Viele Menschen verlieren viele Sachen. Der Besuch des Fundbüros nach einem Verlust hat schon so manchen Wiesnbesuch gerettet.
Praktisch ist sie ja schon, die eingebaute Garderobe, über die jeder Biertisch verfügt. Nur wie leicht ist ein Janker, eingezwickt zwischen den Tischbeinen, am Ende eine ereignisreichen Wiesntages vergessen? Oder was meinen Sie, wie viele Telefone und Kameras der Olympia-Looping schon eleganter als der beste Taschendieb seinen Fahrgästen entlockt hat? Egal ob Geldbeutel, Rollstuhl oder Beinprothese, letztendlich landet mit ein bisschen Glück alles Vergessene im Wiesnfundbüro. Dieses finden Sie 2026 nicht mehr wie gewohnt hinter der Schottenhamel-Festhalle, sondern im Verkehrszentrum des Deutschen Museums, Am Bavaripark 5, also nicht mehr am Festgelände.
Beachten Sie, dass Fundstücke in der Regel frühestens am Folgetag in das Fundbüro gelangen.
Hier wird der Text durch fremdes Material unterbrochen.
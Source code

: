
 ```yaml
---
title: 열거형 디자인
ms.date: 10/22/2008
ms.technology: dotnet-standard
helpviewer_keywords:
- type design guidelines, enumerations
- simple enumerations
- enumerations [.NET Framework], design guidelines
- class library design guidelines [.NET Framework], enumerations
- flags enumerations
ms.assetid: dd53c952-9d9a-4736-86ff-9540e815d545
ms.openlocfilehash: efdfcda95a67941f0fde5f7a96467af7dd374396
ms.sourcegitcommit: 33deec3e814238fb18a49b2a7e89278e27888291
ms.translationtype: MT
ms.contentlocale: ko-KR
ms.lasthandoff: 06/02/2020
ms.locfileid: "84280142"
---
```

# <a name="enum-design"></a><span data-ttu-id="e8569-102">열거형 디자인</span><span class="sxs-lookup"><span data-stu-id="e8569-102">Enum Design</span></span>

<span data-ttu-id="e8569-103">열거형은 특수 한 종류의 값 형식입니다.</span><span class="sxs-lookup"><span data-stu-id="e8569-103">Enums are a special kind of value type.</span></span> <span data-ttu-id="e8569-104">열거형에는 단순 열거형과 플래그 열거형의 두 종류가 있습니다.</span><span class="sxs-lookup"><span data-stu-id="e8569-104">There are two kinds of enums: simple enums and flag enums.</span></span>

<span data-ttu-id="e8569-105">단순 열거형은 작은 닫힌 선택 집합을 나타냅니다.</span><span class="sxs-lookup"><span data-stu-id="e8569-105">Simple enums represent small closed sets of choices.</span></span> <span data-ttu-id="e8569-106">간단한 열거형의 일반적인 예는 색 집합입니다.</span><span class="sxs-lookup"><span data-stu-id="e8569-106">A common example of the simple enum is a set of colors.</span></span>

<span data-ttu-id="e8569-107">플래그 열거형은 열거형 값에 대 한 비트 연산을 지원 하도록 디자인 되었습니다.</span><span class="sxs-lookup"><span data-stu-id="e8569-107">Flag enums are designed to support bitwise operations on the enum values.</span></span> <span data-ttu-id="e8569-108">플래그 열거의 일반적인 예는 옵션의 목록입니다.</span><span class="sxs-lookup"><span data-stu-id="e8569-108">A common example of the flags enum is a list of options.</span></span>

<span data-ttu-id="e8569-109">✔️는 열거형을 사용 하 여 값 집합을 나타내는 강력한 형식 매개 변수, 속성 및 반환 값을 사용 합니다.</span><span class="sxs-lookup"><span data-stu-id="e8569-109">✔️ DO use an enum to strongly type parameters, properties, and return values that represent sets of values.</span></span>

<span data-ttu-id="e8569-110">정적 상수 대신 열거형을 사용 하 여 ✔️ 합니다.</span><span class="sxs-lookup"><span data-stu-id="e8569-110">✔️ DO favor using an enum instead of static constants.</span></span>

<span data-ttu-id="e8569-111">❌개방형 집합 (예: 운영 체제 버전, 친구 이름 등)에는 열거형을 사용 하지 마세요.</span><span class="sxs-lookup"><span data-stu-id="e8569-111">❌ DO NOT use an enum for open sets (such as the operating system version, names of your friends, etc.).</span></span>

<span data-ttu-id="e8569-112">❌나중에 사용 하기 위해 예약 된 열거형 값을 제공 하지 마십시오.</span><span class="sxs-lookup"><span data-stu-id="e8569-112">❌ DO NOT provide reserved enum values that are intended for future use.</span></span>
Es wird darum gebeten, von telefonischen Nachfragen abzusehen. Da viele Fundsachen erst Tage nach dem Verlust wieder auftauchen, hat das Fundbüro auch noch nach Wiesnende geöffnet.
Öffnungszeiten
- Während der Wiesn: Täglich 13 bis 20 Uhr
- Tag nach dem Oktoberfest 10 bis 18 Uhr
Von 2. November bis 22. Januar kann im Kreisverwaltungsreferat in der Implerstraße 11 nach verlorenen Gegenständen gefahndet werden. Darüber hinaus gibt es inzwischen die Möglichkeit, eine Verlustanzeige aufzugeben.